# [ABOUT THIS TASK]
The word to look for is "bouteille". Report every line of the entries below that has it.

(Pictures paired with source code)

+ + + +

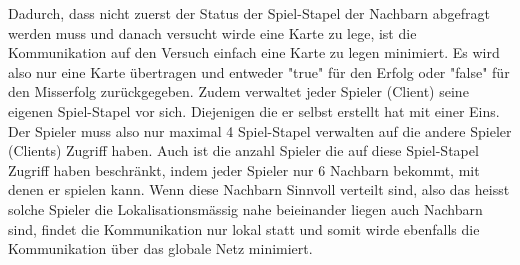 Dadurch, dass nicht zuerst der Status der Spiel-Stapel der Nachbarn abgefragt werden muss und danach versucht wirde eine Karte zu lege, ist die Kommunikation auf den Versuch einfach eine Karte zu legen minimiert. Es wird also nur eine Karte übertragen und entweder "true" für den Erfolg oder "false" für den Misserfolg zurückgegeben.
Zudem verwaltet jeder Spieler (Client) seine eigenen Spiel-Stapel vor sich. Diejenigen die er selbst erstellt hat mit einer Eins. Der Spieler muss also nur maximal 4 Spiel-Stapel verwalten auf die andere Spieler (Clients) Zugriff haben. 
Auch ist die anzahl Spieler die auf diese Spiel-Stapel Zugriff haben beschränkt, indem jeder Spieler nur 6 Nachbarn bekommt, mit denen er spielen kann. Wenn diese Nachbarn Sinnvoll verteilt sind, also das heisst solche Spieler die Lokalisationsmässig nahe beieinander liegen auch Nachbarn sind, findet die Kommunikation nur lokal statt und somit wirde ebenfalls die Kommunikation über das globale Netz minimiert.



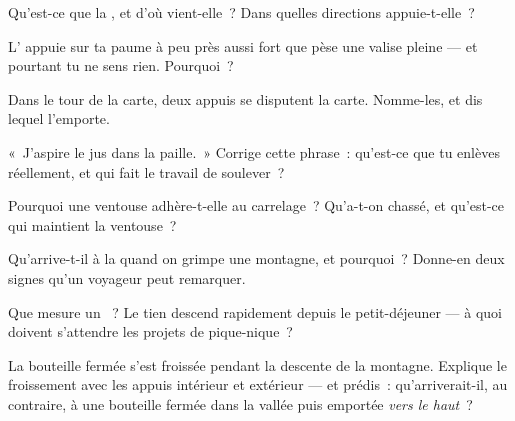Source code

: \begin{exercise}[$\star$]\label{exo:g5:air-pressure-weather:2}
Qu'est-ce que la , et d'où vient-elle~? Dans
quelles directions appuie-t-elle~?
\end{exercise}

\begin{exercise}[$\star$]\label{exo:g5:air-pressure-weather:3}
L' appuie sur ta paume à peu près aussi fort que pèse une
valise pleine --- et pourtant tu ne sens rien. Pourquoi~?
\end{exercise}

\begin{exercise}[$\star$]\label{exo:g5:air-pressure-weather:4}
Dans le tour de la carte, deux appuis se disputent la carte. Nomme-les,
et dis lequel l'emporte.
\end{exercise}

\begin{exercise}[$\star$]\label{exo:g5:air-pressure-weather:5}
«~J'aspire le jus dans la paille.~» Corrige cette phrase~: qu'est-ce
que tu enlèves réellement, et qui fait le travail de soulever~?
\end{exercise}

\begin{exercise}[$\star$]\label{exo:g5:air-pressure-weather:6}
Pourquoi une ventouse adhère-t-elle au carrelage~? Qu'a-t-on chassé,
et qu'est-ce qui maintient la ventouse~?
\end{exercise}

\begin{exercise}[$\star$]\label{exo:g5:air-pressure-weather:7}
Qu'arrive-t-il à la  quand on grimpe une
montagne, et pourquoi~? Donne-en deux signes qu'un voyageur peut
remarquer.
\end{exercise}

\begin{exercise}[$\star$]\label{exo:g5:air-pressure-weather:8}
Que mesure un ~? Le tien descend rapidement depuis le
petit-déjeuner --- à quoi doivent s'attendre les projets de
pique-nique~?
\end{exercise}

\begin{exercise}[$\star\star$]\label{exo:g5:air-pressure-weather:9}
La bouteille fermée s'est froissée pendant la descente de la
montagne. Explique le froissement avec les appuis intérieur et
extérieur --- et prédis~: qu'arriverait-il, au contraire, à une
bouteille fermée dans la vallée puis emportée \emph{vers le haut}~?
\end{exercise}

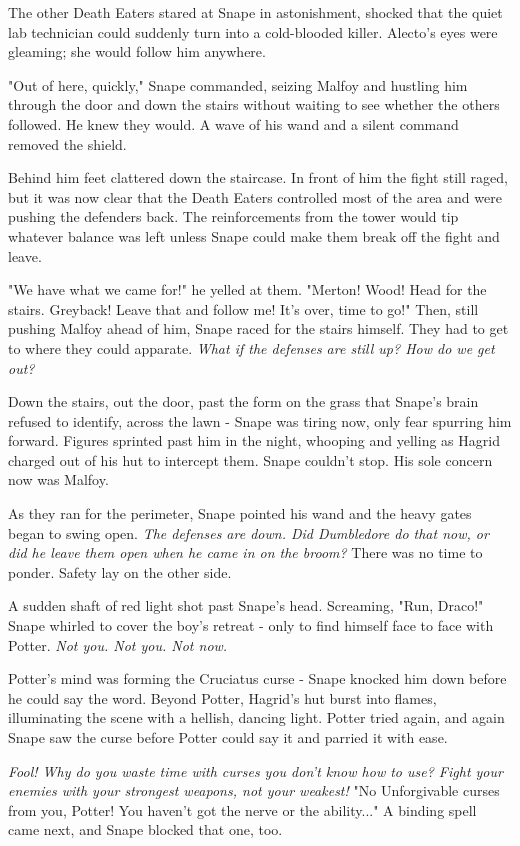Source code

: The other Death Eaters stared at Snape in astonishment, shocked that the quiet lab technician could suddenly turn into a cold-blooded killer. Alecto's eyes were gleaming; she would follow him anywhere.

"Out of here, quickly," Snape commanded, seizing Malfoy and hustling him through the door and down the stairs without waiting to see whether the others followed. He knew they would. A wave of his wand and a silent command removed the shield.

Behind him feet clattered down the staircase. In front of him the fight still raged, but it was now clear that the Death Eaters controlled most of the area and were pushing the defenders back. The reinforcements from the tower would tip whatever balance was left unless Snape could make them break off the fight and leave.

"We have what we came for!" he yelled at them. "Merton! Wood! Head for the stairs. Greyback! Leave that and follow me! It's over, time to go!" Then, still pushing Malfoy ahead of him, Snape raced for the stairs himself. They had to get to where they could apparate. \emph{What if the defenses are still up? How do we get out?}

Down the stairs, out the door, past the form on the grass that Snape's brain refused to identify, across the lawn - Snape was tiring now, only fear spurring him forward. Figures sprinted past him in the night, whooping and yelling as Hagrid charged out of his hut to intercept them. Snape couldn't stop. His sole concern now was Malfoy.

As they ran for the perimeter, Snape pointed his wand and the heavy gates began to swing open. \emph{The defenses are down. Did Dumbledore do that now, or did he leave them open when he came in on the broom?} There was no time to ponder. Safety lay on the other side.

A sudden shaft of red light shot past Snape's head. Screaming, "Run, Draco!" Snape whirled to cover the boy's retreat - only to find himself face to face with Potter. \emph{Not you. Not you. Not now.}

Potter's mind was forming the Cruciatus curse - Snape knocked him down before he could say the word. Beyond Potter, Hagrid's hut burst into flames, illuminating the scene with a hellish, dancing light. Potter tried again, and again Snape saw the curse before Potter could say it and parried it with ease.

\emph{Fool! Why do you waste time with curses you don't know how to use? Fight your enemies with your strongest weapons, not your weakest!} "No Unforgivable curses from you, Potter! You haven't got the nerve or the ability..." A binding spell came next, and Snape blocked that one, too.

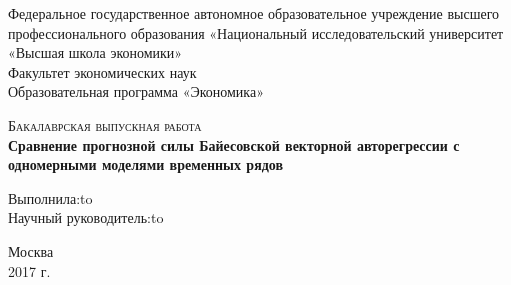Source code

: \begin{titlepage}
  \begin{center}
Федеральное государственное автономное образовательное учреждение высшего профессионального образования «Национальный исследовательский университет «Высшая школа экономики»\\
\large
\vspace{0.5cm}
Факультет экономических наук\\
\vspace{0.25cm}
Образовательная программа «Экономика»
\vfill
    
\textsc{Бакалаврская выпускная работа}\\[5mm]
{\textbf{\large Сравнение прогнозной силы Байесовской векторной авторегрессии с одномерными моделями временных рядов}\\[2mm]}
\bigskip   
\end{center}
\vfill
\vfill

\newbox{\lbox}  \newlength{\maxl} \setlength{\maxl}{\wd\lbox} \hfill\parbox{11.5cm}{ \hspace*{5cm}\hspace*{-5cm}Выполнила:\hfill\hbox to\\ \hspace*{5cm}\hspace*{-5cm}Научный руководитель:\hfill\hbox to\\  } 

\vfill



\begin{center}
  Москва\\ 2017 г.
\end{center}

\end{titlepage}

+ + + +

# [TASK RESPONSE]
La bouteille fermée s'est froissée pendant la descente de la
bouteille fermée dans la vallée puis emportée \emph{vers le haut}~?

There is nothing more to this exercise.